Repeat the data that follows verbatim. Images are not part of the copy.

[Collected data]
----

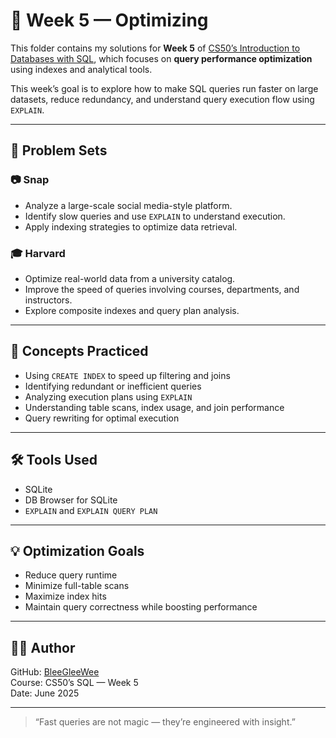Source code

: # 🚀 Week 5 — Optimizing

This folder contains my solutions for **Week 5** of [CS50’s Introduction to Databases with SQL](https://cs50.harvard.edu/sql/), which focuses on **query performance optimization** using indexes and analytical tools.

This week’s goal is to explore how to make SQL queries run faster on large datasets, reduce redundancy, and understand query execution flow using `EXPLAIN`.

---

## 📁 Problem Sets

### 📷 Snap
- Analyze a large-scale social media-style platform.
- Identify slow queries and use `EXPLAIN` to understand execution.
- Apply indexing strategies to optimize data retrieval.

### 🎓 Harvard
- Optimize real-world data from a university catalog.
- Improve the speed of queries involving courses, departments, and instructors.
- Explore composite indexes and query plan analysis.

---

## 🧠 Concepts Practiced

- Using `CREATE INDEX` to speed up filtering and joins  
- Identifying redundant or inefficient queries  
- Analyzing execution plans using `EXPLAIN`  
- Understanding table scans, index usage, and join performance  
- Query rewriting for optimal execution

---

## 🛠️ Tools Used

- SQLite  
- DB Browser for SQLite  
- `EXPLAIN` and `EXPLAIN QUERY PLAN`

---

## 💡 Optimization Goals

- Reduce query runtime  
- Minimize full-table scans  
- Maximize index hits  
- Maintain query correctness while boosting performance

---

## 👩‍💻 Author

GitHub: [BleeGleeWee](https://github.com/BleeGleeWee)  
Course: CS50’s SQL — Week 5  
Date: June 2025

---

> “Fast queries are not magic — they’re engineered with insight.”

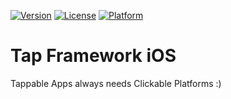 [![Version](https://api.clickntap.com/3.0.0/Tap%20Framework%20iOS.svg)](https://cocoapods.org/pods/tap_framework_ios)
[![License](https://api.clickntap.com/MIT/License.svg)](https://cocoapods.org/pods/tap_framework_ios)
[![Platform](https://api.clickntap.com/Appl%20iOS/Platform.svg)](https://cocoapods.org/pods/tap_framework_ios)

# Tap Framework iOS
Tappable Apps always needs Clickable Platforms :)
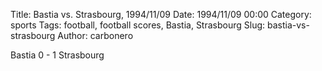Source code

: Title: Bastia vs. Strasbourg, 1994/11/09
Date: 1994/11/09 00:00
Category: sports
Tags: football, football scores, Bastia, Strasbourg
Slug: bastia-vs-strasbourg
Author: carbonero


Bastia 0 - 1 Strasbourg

----

**Exercise solution**
Source code

: # 🚀 Week 5 — Optimizing

This folder contains my solutions for **Week 5** of [CS50’s Introduction to Databases with SQL](https://cs50.harvard.edu/sql/), which focuses on **query performance optimization** using indexes and analytical tools.

This week’s goal is to explore how to make SQL queries run faster on large datasets, reduce redundancy, and understand query execution flow using `EXPLAIN`.

---

## 📁 Problem Sets

### 📷 Snap
- Analyze a large-scale social media-style platform.
- Identify slow queries and use `EXPLAIN` to understand execution.
- Apply indexing strategies to optimize data retrieval.

### 🎓 Harvard
- Optimize real-world data from a university catalog.
- Improve the speed of queries involving courses, departments, and instructors.
- Explore composite indexes and query plan analysis.

---

## 🧠 Concepts Practiced

- Using `CREATE INDEX` to speed up filtering and joins  
- Identifying redundant or inefficient queries  
- Analyzing execution plans using `EXPLAIN`  
- Understanding table scans, index usage, and join performance  
- Query rewriting for optimal execution

---

## 🛠️ Tools Used

- SQLite  
- DB Browser for SQLite  
- `EXPLAIN` and `EXPLAIN QUERY PLAN`

---

## 💡 Optimization Goals

- Reduce query runtime  
- Minimize full-table scans  
- Maximize index hits  
- Maintain query correctness while boosting performance

---

## 👩‍💻 Author

GitHub: [BleeGleeWee](https://github.com/BleeGleeWee)  
Course: CS50’s SQL — Week 5  
Date: June 2025

---

> “Fast queries are not magic — they’re engineered with insight.”

 [![Version](https://api.clickntap.com/3.0.0/Tap%20Framework%20iOS.svg)](https://cocoapods.org/pods/tap_framework_ios)
[![License](https://api.clickntap.com/MIT/License.svg)](https://cocoapods.org/pods/tap_framework_ios)
[![Platform](https://api.clickntap.com/Appl%20iOS/Platform.svg)](https://cocoapods.org/pods/tap_framework_ios)

# Tap Framework iOS
Tappable Apps always needs Clickable Platforms :)
Source code

: Title: Bastia vs. Strasbourg, 1994/11/09
Date: 1994/11/09 00:00
Category: sports
Tags: football, football scores, Bastia, Strasbourg
Slug: bastia-vs-strasbourg
Author: carbonero


Bastia 0 - 1 Strasbourg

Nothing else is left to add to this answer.